A lot of the rewrites are ill inspired but have good intentions. I think it is worth to rewrite codes to adopt GPUs, since a lot of the original algorithms and paradigms might scale and work poorly on GPUs. I have been part of rewrites and ports and porting a codebase to GPUs without willing to rewrite the architecture ends up producing a difficult to work with result. It doesn’t result in the 20x speedup that you’d want and it might make the CPU slower or basically duplicate the codebase.
I feel that a good rewrite focuses on keeping the algorithms as much as possible while creating new APIs that use these algorithms in a safe way so that you can spend more time designing an architecture that will use the algorithms.

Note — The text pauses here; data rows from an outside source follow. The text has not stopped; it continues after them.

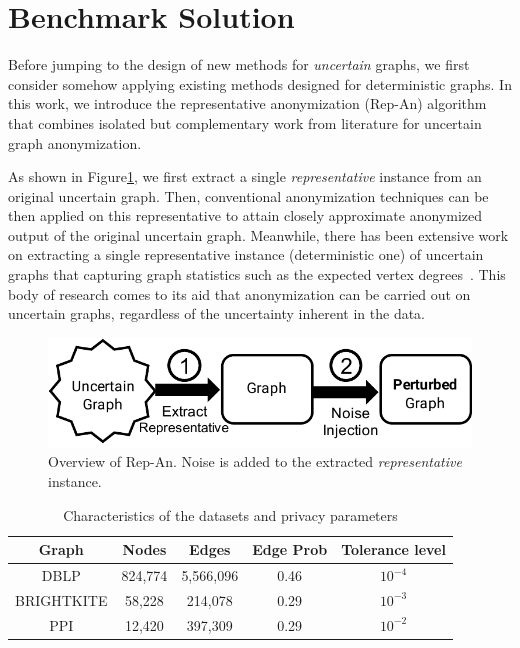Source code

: \section{Benchmark Solution}
\label{sec:repOB}
Before jumping to the design of new methods for \emph{uncertain} graphs, we first consider somehow applying existing methods designed for deterministic graphs. 
In this work, we introduce the representative anonymization (Rep-An) algorithm that combines isolated but complementary work from literature for uncertain graph anonymization. 

As shown in Figure\ref{fig:repOB}, we first extract a single \emph{representative} instance from an original uncertain graph. Then, conventional anonymization techniques can be then applied on this representative to attain closely approximate anonymized output of the original uncertain graph. Meanwhile, there has been extensive work on extracting a single representative instance (deterministic one) of uncertain graphs that capturing graph statistics such as the expected vertex degrees~\cite{Parchas_Gullo_Papadias_Bonchi_2014}. This body of research comes to its aid that anonymization can be carried out on uncertain graphs, regardless of the uncertainty inherent in the data. 

\begin{figure}[t]
  \vspace{-1em}
    \captionsetup{margin=0cm}
    \centering  
        \includegraphics[width=0.95\columnwidth]{AddFigure/repOB.pdf}
        \vspace{-0.7em}
      \caption{Overview of Rep-An. Noise is added to the extracted \emph{representative} instance.}
    \label{fig:repOB}
    \vspace{-0.5em}
\end{figure}

\begin{table}[t]
    \centering
        \caption{Characteristics of the datasets and privacy parameters}
        \begin{tabular}{|c|c|c|c||c|}
        \hline 
        Graph    & Nodes    & Edges    &Edge Prob    & Tolerance level\\
        \hline  
        DBLP     &824,774   &5,566,096 & 0.46        & $10^{-4}$\\
        \small{BRIGHTKITE} &58,228   & 214,078 &0.29 &$10^{-3}$ \\
        PPI      &12,420   & 397,309  & 0.29         &$10^{-2}$\\
        \hline
        \end{tabular}
        \label{tab:dataset}
\end{table}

For example, this bit for some PPM fluxes:
do concurrent(j=1:ny, i=3:nx - 2) &
local(dh_m1, dh_0, dh_p1, h_left, h_right)
call ppm_limited_slope(bs%h(i - 2, j), bs%h(i - 1, j), bs%h(i, j), dh_m1)
call ppm_limited_slope(bs%h(i - 1, j), bs%h(i, j), bs%h(i + 1, j), dh_0)
call ppm_limited_slope(bs%h(i, j), bs%h(i + 1, j), bs%h(i + 2, j), dh_p1)
h_left = 0.5_wp*(bs%h(i - 1, j) + bs%h(i, j)) - (dh_0 - dh_m1)/6.0_wp
h_right = 0.5_wp*(bs%h(i, j) + bs%h(i + 1, j)) - (dh_p1 - dh_0)/6.0_wp
call ppm_cell_limiter(bs%h(i, j), h_left, h_right)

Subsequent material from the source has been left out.